PyPI Python License: MIT Tests

f2a Overview Report

f2a Clustering Analysis

Generated from f2a.analyze("lerobot/roboturk") — a single line of code.


Live Sample Report

📊 View Sample Report (lerobot/roboturk) ← GitHub Pages (recommended)

A fully self-contained interactive HTML report generated from the lerobot/roboturk dataset.

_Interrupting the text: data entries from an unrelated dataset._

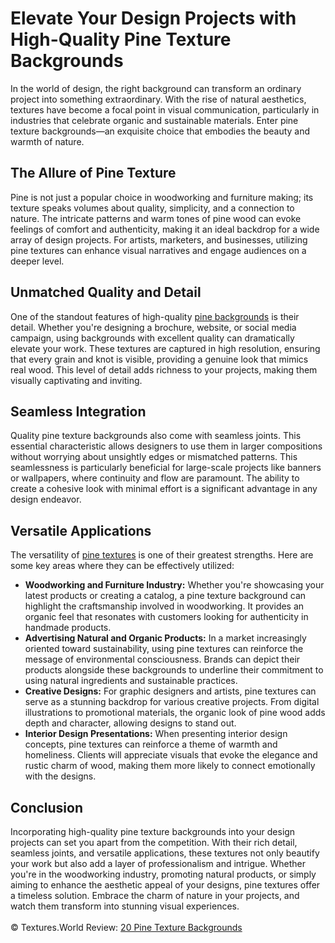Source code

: <h1>Elevate Your Design Projects with High-Quality Pine Texture Backgrounds</h1>
In the world of design, the right background can transform an ordinary project into something extraordinary. With the rise of natural aesthetics, textures have become a focal point in visual communication, particularly in industries that celebrate organic and sustainable materials. Enter pine texture backgrounds—an exquisite choice that embodies the beauty and warmth of nature.

<h2>The Allure of Pine Texture</h2>
Pine is not just a popular choice in woodworking and furniture making; its texture speaks volumes about quality, simplicity, and a connection to nature. The intricate patterns and warm tones of pine wood can evoke feelings of comfort and authenticity, making it an ideal backdrop for a wide array of design projects. For artists, marketers, and businesses, utilizing pine textures can enhance visual narratives and engage audiences on a deeper level.

<h2>Unmatched Quality and Detail</h2>
One of the standout features of high-quality <a href="https://textures.world/wood/20-pine-texture-backgrounds">pine backgrounds</a> is their detail. Whether you're designing a brochure, website, or social media campaign, using backgrounds with excellent quality can dramatically elevate your work. These textures are captured in high resolution, ensuring that every grain and knot is visible, providing a genuine look that mimics real wood. This level of detail adds richness to your projects, making them visually captivating and inviting.

<h2>Seamless Integration</h2>
Quality pine texture backgrounds also come with seamless joints. This essential characteristic allows designers to use them in larger compositions without worrying about unsightly edges or mismatched patterns. This seamlessness is particularly beneficial for large-scale projects like banners or wallpapers, where continuity and flow are paramount. The ability to create a cohesive look with minimal effort is a significant advantage in any design endeavor.

<h2>Versatile Applications</h2>
The versatility of <a href="https://textures.world/wood/20-pine-texture-backgrounds">pine textures</a> is one of their greatest strengths. Here are some key areas where they can be effectively utilized:
<ul>
<li><strong>Woodworking and Furniture Industry:</strong> Whether you're showcasing your latest products or creating a catalog, a pine texture background can highlight the craftsmanship involved in woodworking. It provides an organic feel that resonates with customers looking for authenticity in handmade products.</li>

<li><strong>Advertising Natural and Organic Products:</strong> In a market increasingly oriented toward sustainability, using pine textures can reinforce the message of environmental consciousness. Brands can depict their products alongside these backgrounds to underline their commitment to using natural ingredients and sustainable practices.</li>

<li><strong>Creative Designs:</strong> For graphic designers and artists, pine textures can serve as a stunning backdrop for various creative projects. From digital illustrations to promotional materials, the organic look of pine wood adds depth and character, allowing designs to stand out.</li>

<li><strong>Interior Design Presentations:</strong> When presenting interior design concepts, pine textures can reinforce a theme of warmth and homeliness. Clients will appreciate visuals that evoke the elegance and rustic charm of wood, making them more likely to connect emotionally with the designs.</li>
</ul>

<h2>Conclusion</h2>
Incorporating high-quality pine texture backgrounds into your design projects can set you apart from the competition. With their rich detail, seamless joints, and versatile applications, these textures not only beautify your work but also add a layer of professionalism and intrigue. Whether you're in the woodworking industry, promoting natural products, or simply aiming to enhance the aesthetic appeal of your designs, pine textures offer a timeless solution. Embrace the charm of nature in your projects, and watch them transform into stunning visual experiences.
<br><br>
© Textures.World Review: <a href="https://textures.world/wood/20-pine-texture-backgrounds">20 Pine Texture Backgrounds</a>
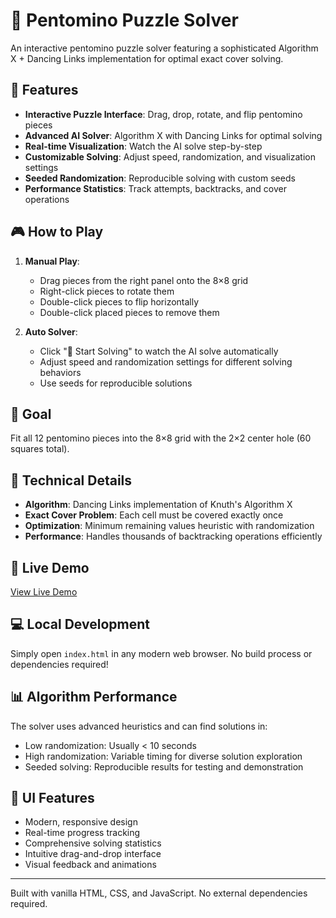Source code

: # 🧩 Pentomino Puzzle Solver

An interactive pentomino puzzle solver featuring a sophisticated Algorithm X + Dancing Links implementation for optimal exact cover solving.

## 🌟 Features

- **Interactive Puzzle Interface**: Drag, drop, rotate, and flip pentomino pieces
- **Advanced AI Solver**: Algorithm X with Dancing Links for optimal solving
- **Real-time Visualization**: Watch the AI solve step-by-step
- **Customizable Solving**: Adjust speed, randomization, and visualization settings
- **Seeded Randomization**: Reproducible solving with custom seeds
- **Performance Statistics**: Track attempts, backtracks, and cover operations

## 🎮 How to Play

1. **Manual Play**: 
   - Drag pieces from the right panel onto the 8×8 grid
   - Right-click pieces to rotate them
   - Double-click pieces to flip horizontally
   - Double-click placed pieces to remove them

2. **Auto Solver**:
   - Click "🚀 Start Solving" to watch the AI solve automatically
   - Adjust speed and randomization settings for different solving behaviors
   - Use seeds for reproducible solutions

## 🎯 Goal

Fit all 12 pentomino pieces into the 8×8 grid with the 2×2 center hole (60 squares total).

## 🔬 Technical Details

- **Algorithm**: Dancing Links implementation of Knuth's Algorithm X
- **Exact Cover Problem**: Each cell must be covered exactly once
- **Optimization**: Minimum remaining values heuristic with randomization
- **Performance**: Handles thousands of backtracking operations efficiently

## 🚀 Live Demo

[View Live Demo](https://nauman73.github.io/pentomino-solver/)

## 💻 Local Development

Simply open `index.html` in any modern web browser. No build process or dependencies required!

## 📊 Algorithm Performance

The solver uses advanced heuristics and can find solutions in:
- Low randomization: Usually < 10 seconds
- High randomization: Variable timing for diverse solution exploration
- Seeded solving: Reproducible results for testing and demonstration

## 🎨 UI Features

- Modern, responsive design
- Real-time progress tracking
- Comprehensive solving statistics
- Intuitive drag-and-drop interface
- Visual feedback and animations

---

Built with vanilla HTML, CSS, and JavaScript. No external dependencies required.
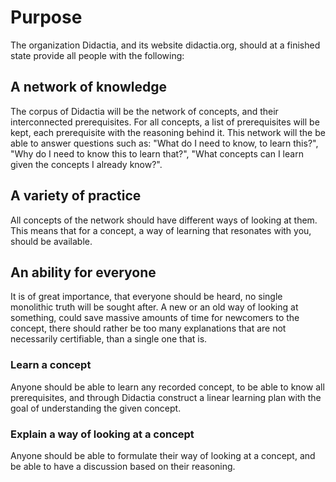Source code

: # Purpose
The organization Didactia, and its website didactia.org, should at a finished state provide all people with the following:
## A network of knowledge
The corpus of Didactia will be the network of concepts, and their interconnected prerequisites. For all concepts, a list of prerequisites will be kept, each prerequisite with the reasoning behind it. This network will the be able to answer questions such as: "What do I need to know, to learn this?", "Why do I need to know this to learn that?", "What concepts can I learn given the concepts I already know?".
## A variety of practice
All concepts of the network should have different ways of looking at them. This means that for a concept, a way of learning that resonates with you, should be available.
## An ability for everyone
It is of great importance, that everyone should be heard, no single monolithic truth will be sought after. A new or an old way of looking at something, could save massive amounts of time for newcomers to the concept, there should rather be too many explanations that are not necessarily certifiable, than a single one that is.
### Learn a concept
Anyone should be able to learn any recorded concept, to be able to know all prerequisites, and through Didactia construct a linear learning plan with the goal of understanding the given concept.
### Explain a way of looking at a concept
Anyone should be able to formulate their way of looking at a concept, and be able to have a discussion based on their reasoning.
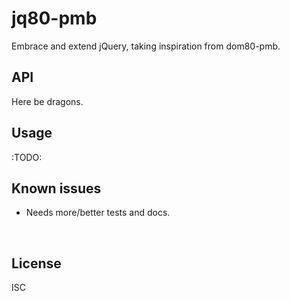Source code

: ﻿
<!--#echo json="package.json" key="name" underline="=" -->
jq80-pmb
========
<!--/#echo -->

<!--#echo json="package.json" key="description" -->
Embrace and extend jQuery, taking inspiration from dom80-pmb.
<!--/#echo -->



API
---

Here be dragons.



Usage
-----

:TODO:



Known issues
------------

* Needs more/better tests and docs.





<!--#toc stop="scan" -->

&nbsp;


License
-------
<!--#echo json="package.json" key="license" -->
ISC
<!--/#echo -->
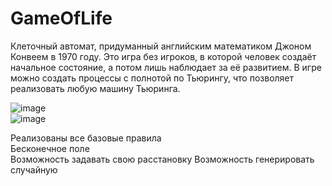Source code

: # GameOfLife  
  
Клеточный автомат, придуманный английским математиком Джоном Конвеем в 1970 году. Это игра без игроков, в которой человек создаёт начальное состояние, а потом лишь наблюдает за её развитием. В игре можно создать процессы с полнотой по Тьюрингу, что позволяет реализовать любую машину Тьюринга.
  
![image](https://user-images.githubusercontent.com/72013308/221942839-2e63d9fa-e819-43ee-9a1b-aa34dba85288.png)  
![image](https://user-images.githubusercontent.com/72013308/221942789-02f0ca27-449c-43c7-aade-e2aa1efc41d7.png)  
  
Реализованы все базовые правила  
Бесконечное поле  
Возможность задавать свою расстановку
Возможность генерировать случайную

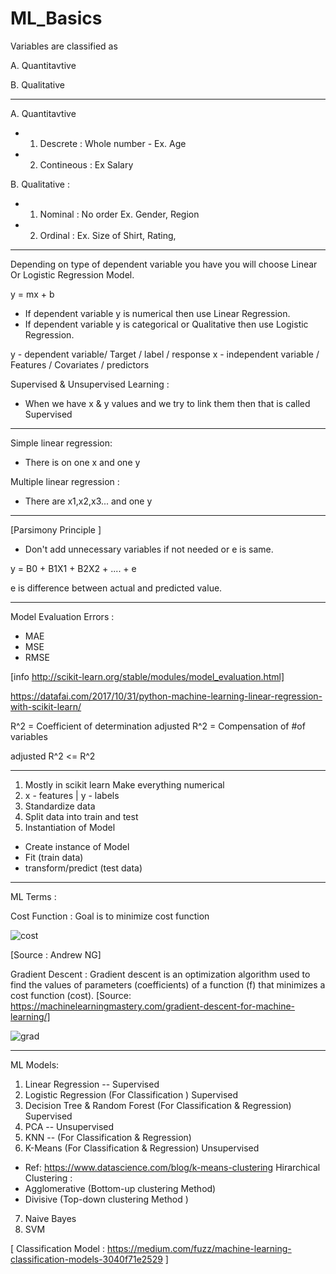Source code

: # ML_Basics


Variables are classified as

A. Quantitavtive 

B. Qualitative 

---------------
A. Quantitavtive 
- 1. Descrete : Whole number - Ex. Age
- 2. Contineous : Ex Salary

B. Qualitative :
- 1. Nominal : No order  Ex. Gender, Region
- 2. Ordinal : Ex. Size of Shirt, Rating,
---------------
Depending on type of dependent variable you have you will choose Linear Or Logistic Regression Model.

y = mx + b

- If dependent variable y is numerical then use Linear Regression.
- If dependent variable y is categorical or Qualitative then use Logistic Regression.

y - dependent variable/ Target / label / response
x - independent variable / Features / Covariates / predictors

Supervised & Unsupervised Learning :
- When we have x & y values and we try to link them then that is called Supervised 

---------------
Simple linear regression:
- There is on one x and one y

Multiple linear regression :
- There are x1,x2,x3... and one y 
---------------

[Parsimony Principle ]

- Don't add unnecessary variables if not needed or e is same.

y = B0 + B1X1 + B2X2 + .... + e

e is difference between actual and predicted value.

---------------
Model Evaluation Errors :
- MAE
- MSE
- RMSE

[info http://scikit-learn.org/stable/modules/model_evaluation.html]

https://datafai.com/2017/10/31/python-machine-learning-linear-regression-with-scikit-learn/

R^2 =  Coefficient of determination 
adjusted R^2 = Compensation of #of variables

adjusted R^2 <= R^2

---------------

1. Mostly in scikit learn Make everything numerical 
2. x - features | y - labels
3. Standardize data
4. Split data into train and test 
5. Instantiation of Model
- Create instance of Model
- Fit (train data)
- transform/predict (test data)
---------------
ML Terms :

Cost Function : Goal is to minimize cost function

![cost](https://user-images.githubusercontent.com/27011804/46183422-796d2080-c2ee-11e8-83d8-401faa2b02db.PNG)

[Source : Andrew NG]

Gradient Descent : Gradient descent is an optimization algorithm used to find the values of parameters (coefficients) of a function (f) that minimizes a cost function (cost). [Source: https://machinelearningmastery.com/gradient-descent-for-machine-learning/]

![grad](https://user-images.githubusercontent.com/27011804/46206483-c62e1700-c341-11e8-8c64-e36e1c196ef6.png)


---------------
ML Models:

1. Linear Regression -- Supervised
2. Logistic Regression (For Classification ) Supervised
3. Decision Tree & Random Forest (For Classification & Regression) Supervised
4. PCA -- Unsupervised
5. KNN -- (For Classification & Regression)
6. K-Means (For Classification & Regression) Unsupervised
- Ref: https://www.datascience.com/blog/k-means-clustering
Hirarchical Clustering :
- Agglomerative (Bottom-up clustering Method)
- Divisive (Top-down clustering Method )
7. Naive Bayes
8. SVM

[ Classification Model : https://medium.com/fuzz/machine-learning-classification-models-3040f71e2529 ]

Alternative: Download raw HTML and open in your browser.


Installation

pip install f2a

For advanced analyses (UMAP, ADF tests):

pip install f2a[advanced]

Quick Start

import f2a

# ── Local files ──────────────────────────────────────
report = f2a.analyze("data/sales.csv")
report.show()                    # Print summary to console
report.to_html("output/")       # Save interactive HTML report

# ── HuggingFace datasets ────────────────────────────
report = f2a.analyze("https://huggingface.co/datasets/imdb")
report = f2a.analyze("hf://imdb")
report = f2a.analyze("imdb")    # org/dataset pattern auto-detected

# ── Access results ───────────────────────────────────
report.stats.summary             # Descriptive statistics (DataFrame)
report.stats.correlation_matrix  # Correlation matrix
report.stats.advanced_stats      # Advanced analysis results
report.schema.columns            # Column type information
report.to_dict()                 # Everything as a dictionary

Example: Analyzing a HuggingFace Dataset

import f2a

report = f2a.analyze("https://huggingface.co/datasets/lerobot/roboturk")
shape: (187507, 11) | subsets: 1
  default/train: (187507, 11)
report.show()
╔══════════════════════════════════════════════════════════╗
║  f2a Analysis Report — lerobot/roboturk                 ║
╠══════════════════════════════════════════════════════════╣
║  Rows: 187,507  ·  Columns: 11                         ║
║  Numeric: 9  ·  Categorical: 0  ·  Text: 0             ║
║  Datetime: 0  ·  Boolean: 0                             ║
╚══════════════════════════════════════════════════════════╝
# Save interactive HTML report (2.5 MB self-contained file)
path = report.to_html("output/")
print(path)
# → output/lerobot_roboturk_20260317_090024_report.html

📊 View this report live

# Access statistics programmatically
report.stats.summary
#          timestamp   episode_index  frame_index  ...
# count   187507.00      187507.00    187507.00   ...
# mean         ...           ...          ...     ...
# std          ...           ...          ...     ...

report.stats.correlation_matrix
#                   timestamp  episode_index  frame_index  ...
# timestamp          1.000000      0.978193     0.054412  ...
# episode_index      0.978193      1.000000    -0.003887  ...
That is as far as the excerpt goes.